Data show little change in poverty rates, drop in median income since end of recession

More than 1.8 million Ohioans lived in poverty in 2012, including nearly one of four Ohio children, according to U.S. Census Bureau data released today. A tiny decline in poverty from 2011 to 2012 reported by the Census was so small that it was well within the margin of error for the survey and not statistically significant.

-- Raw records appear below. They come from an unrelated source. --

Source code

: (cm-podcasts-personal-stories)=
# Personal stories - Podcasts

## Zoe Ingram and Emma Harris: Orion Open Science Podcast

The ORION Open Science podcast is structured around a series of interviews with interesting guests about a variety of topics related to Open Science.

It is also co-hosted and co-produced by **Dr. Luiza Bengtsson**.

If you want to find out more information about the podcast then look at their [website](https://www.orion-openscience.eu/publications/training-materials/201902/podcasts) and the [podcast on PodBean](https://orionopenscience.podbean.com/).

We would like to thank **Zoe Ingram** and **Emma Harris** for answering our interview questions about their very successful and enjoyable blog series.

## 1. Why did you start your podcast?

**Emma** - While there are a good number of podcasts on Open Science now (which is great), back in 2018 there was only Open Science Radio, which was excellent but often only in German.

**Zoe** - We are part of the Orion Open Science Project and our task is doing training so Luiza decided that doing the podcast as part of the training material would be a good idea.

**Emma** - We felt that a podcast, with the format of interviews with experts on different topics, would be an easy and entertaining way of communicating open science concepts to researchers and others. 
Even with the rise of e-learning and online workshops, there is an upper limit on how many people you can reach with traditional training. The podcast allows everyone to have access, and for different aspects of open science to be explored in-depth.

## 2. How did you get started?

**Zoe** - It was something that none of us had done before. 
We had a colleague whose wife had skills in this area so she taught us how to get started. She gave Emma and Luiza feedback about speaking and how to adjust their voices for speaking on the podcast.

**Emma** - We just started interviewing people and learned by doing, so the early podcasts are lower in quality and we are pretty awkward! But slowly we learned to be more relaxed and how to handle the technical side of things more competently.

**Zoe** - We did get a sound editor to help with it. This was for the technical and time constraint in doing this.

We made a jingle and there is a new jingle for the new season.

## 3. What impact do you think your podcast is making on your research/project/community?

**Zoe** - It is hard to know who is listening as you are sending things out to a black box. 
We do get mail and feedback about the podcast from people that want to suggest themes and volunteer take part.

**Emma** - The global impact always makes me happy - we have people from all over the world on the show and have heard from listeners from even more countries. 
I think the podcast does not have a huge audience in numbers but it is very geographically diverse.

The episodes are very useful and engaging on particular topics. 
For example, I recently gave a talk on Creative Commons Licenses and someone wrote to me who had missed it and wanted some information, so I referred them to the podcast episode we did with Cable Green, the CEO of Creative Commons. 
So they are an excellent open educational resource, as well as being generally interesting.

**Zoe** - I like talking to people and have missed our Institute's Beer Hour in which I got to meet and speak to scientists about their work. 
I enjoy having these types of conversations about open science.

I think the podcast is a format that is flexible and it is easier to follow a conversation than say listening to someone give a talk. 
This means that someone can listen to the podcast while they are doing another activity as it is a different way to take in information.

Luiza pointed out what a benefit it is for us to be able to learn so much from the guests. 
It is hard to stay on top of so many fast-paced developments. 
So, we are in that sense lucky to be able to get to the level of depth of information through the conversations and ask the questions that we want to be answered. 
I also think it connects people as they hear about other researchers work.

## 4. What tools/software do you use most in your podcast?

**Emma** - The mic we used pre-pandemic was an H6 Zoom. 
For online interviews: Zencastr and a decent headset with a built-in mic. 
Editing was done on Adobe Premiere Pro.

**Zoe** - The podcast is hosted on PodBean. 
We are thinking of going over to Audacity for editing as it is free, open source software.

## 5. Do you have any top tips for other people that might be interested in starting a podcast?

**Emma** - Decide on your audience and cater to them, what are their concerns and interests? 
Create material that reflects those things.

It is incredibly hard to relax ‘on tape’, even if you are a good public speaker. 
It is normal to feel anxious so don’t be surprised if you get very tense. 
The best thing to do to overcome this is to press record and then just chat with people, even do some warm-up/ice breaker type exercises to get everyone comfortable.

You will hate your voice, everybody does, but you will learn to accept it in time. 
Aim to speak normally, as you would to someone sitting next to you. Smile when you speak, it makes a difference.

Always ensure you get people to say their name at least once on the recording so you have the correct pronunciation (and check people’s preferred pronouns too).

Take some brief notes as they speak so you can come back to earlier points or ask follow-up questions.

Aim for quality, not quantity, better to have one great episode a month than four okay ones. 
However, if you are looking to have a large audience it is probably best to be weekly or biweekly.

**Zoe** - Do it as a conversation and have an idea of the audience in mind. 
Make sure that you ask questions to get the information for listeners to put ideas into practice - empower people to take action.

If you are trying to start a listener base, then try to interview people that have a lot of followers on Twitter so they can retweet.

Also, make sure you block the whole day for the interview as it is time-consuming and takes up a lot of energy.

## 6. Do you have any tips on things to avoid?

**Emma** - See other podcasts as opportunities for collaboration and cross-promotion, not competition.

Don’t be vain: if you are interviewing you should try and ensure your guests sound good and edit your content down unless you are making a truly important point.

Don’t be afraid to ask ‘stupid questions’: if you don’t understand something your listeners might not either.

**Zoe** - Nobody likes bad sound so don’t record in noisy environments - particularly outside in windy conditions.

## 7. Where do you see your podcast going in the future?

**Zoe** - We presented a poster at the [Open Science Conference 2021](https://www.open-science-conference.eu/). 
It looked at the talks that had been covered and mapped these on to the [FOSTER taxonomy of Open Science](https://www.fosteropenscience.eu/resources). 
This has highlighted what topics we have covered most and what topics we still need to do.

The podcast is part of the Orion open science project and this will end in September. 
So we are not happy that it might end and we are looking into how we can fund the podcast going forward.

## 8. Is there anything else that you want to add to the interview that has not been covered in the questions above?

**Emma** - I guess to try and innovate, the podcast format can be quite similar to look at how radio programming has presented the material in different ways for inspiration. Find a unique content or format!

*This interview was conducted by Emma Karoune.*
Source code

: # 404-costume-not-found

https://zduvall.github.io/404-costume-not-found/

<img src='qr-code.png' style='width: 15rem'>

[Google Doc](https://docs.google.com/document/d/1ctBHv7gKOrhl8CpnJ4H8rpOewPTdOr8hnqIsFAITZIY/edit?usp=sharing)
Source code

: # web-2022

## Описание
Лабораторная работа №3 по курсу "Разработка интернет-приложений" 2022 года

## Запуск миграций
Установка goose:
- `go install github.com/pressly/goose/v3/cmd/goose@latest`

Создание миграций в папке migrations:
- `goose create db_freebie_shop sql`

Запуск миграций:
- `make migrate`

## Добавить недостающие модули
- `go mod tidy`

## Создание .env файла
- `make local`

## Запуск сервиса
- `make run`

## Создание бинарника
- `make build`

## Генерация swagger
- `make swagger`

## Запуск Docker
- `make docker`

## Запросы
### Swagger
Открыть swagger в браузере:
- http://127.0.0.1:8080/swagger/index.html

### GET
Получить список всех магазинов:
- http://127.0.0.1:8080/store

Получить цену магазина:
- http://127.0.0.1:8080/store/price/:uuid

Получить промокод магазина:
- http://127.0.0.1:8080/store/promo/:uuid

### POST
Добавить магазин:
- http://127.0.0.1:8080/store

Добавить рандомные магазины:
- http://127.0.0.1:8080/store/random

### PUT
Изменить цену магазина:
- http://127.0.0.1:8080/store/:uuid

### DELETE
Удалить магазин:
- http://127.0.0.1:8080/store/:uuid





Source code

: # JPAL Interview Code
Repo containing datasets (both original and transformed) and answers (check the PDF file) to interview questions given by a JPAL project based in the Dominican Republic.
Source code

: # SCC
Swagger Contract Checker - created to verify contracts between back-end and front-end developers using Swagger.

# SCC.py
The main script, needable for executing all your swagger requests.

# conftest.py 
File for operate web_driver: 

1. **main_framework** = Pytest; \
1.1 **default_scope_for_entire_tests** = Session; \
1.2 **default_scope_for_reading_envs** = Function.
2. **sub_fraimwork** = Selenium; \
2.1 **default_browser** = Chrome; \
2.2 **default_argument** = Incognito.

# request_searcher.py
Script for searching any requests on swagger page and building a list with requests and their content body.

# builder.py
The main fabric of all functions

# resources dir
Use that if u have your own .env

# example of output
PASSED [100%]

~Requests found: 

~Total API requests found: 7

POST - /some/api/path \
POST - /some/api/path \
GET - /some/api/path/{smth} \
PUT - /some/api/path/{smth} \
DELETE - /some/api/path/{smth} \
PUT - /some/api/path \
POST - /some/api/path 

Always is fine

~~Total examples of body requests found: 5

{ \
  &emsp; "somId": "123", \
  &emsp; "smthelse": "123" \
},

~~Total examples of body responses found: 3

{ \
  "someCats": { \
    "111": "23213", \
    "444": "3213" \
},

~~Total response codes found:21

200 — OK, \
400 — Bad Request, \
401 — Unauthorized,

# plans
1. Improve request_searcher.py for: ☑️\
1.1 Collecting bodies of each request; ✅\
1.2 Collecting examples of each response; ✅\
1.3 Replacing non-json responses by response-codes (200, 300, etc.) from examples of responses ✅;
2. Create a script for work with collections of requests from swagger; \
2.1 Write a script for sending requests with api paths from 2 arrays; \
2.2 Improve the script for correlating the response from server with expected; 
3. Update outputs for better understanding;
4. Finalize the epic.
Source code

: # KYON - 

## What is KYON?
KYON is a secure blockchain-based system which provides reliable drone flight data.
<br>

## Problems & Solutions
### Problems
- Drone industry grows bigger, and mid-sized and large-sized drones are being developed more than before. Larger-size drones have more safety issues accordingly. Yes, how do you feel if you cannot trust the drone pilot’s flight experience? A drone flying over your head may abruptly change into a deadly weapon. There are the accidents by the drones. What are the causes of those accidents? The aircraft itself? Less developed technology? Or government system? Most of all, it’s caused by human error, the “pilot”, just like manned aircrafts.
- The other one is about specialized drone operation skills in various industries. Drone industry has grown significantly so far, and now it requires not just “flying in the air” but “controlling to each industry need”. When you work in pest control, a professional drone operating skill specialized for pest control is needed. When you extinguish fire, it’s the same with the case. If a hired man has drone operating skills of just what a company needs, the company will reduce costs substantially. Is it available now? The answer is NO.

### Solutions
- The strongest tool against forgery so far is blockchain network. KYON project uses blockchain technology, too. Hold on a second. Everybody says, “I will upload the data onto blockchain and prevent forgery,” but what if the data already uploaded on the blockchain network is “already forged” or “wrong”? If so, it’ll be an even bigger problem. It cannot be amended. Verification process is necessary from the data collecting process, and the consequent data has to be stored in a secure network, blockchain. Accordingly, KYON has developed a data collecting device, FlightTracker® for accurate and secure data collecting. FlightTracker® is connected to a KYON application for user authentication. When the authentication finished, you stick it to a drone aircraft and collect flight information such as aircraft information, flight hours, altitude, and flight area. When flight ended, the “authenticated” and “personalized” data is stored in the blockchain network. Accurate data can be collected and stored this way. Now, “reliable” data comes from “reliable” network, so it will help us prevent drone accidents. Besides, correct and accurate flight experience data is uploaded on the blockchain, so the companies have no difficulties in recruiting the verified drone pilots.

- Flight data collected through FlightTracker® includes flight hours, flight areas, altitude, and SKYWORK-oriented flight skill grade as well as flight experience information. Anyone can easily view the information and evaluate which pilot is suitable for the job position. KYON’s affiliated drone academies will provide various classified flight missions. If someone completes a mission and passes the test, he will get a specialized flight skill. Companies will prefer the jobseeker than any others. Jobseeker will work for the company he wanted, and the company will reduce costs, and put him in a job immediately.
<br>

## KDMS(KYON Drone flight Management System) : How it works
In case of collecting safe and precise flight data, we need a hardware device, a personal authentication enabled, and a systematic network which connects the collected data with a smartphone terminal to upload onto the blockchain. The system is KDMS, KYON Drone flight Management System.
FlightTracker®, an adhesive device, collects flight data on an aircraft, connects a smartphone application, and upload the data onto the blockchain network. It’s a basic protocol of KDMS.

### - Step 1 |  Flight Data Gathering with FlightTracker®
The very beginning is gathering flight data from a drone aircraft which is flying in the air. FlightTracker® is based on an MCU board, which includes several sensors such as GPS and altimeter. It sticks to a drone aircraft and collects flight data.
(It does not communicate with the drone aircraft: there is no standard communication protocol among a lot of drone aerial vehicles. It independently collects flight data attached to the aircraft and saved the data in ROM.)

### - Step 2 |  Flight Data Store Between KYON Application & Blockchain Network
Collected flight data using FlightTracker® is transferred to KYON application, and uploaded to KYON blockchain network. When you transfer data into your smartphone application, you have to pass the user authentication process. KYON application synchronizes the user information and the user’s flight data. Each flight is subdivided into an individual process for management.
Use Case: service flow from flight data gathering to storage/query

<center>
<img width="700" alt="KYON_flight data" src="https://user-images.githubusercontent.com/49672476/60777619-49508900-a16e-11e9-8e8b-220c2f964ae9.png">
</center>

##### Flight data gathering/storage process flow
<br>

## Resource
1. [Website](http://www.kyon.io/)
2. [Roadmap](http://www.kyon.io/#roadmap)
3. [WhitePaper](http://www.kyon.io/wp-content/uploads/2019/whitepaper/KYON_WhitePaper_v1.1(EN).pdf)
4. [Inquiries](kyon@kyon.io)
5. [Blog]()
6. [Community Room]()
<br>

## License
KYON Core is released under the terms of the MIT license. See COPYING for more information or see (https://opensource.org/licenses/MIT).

“The level of poverty in Ohio, particularly for children, remains unacceptably high,” said Hannah Halbert, workforce researcher for Policy Matters Ohio.

Median household income in Ohio is down by more than $1,800 since the recession ended in 2009. A small gain from 2011 to 2012, which was not statistically significant, did not return the state to 2010 levels much less to levels enjoyed by Ohioans before the recent recession.

“Too many Ohioans are getting stuck at the lowest rung of the income ladder and kids are paying the price,” said Halbert. “Policymakers – at both the state and federal levels – are making a clear choice to not invest in workers, families or kids. This approach is not moving our families forward.”

Today’s data also show that African Americans and Latinos in Ohio have been hit particularly hard in this weak recovery. More than 35 percent of African Americans and nearly 30 percent of Latinos lived in poverty in 2012. Both of these levels are statistically significant deviations from the poverty rate of 12.6 percent for non-Hispanic whites.

“Ohio is stuck,” said Halbert. “A balanced approach to state budgeting, one that includes new revenue, would allow the state to invest in services crucial to struggling families.” 


Policy Matters Ohio is a nonprofit, nonpartisan state policy research institute with offices in Cleveland and Columbus.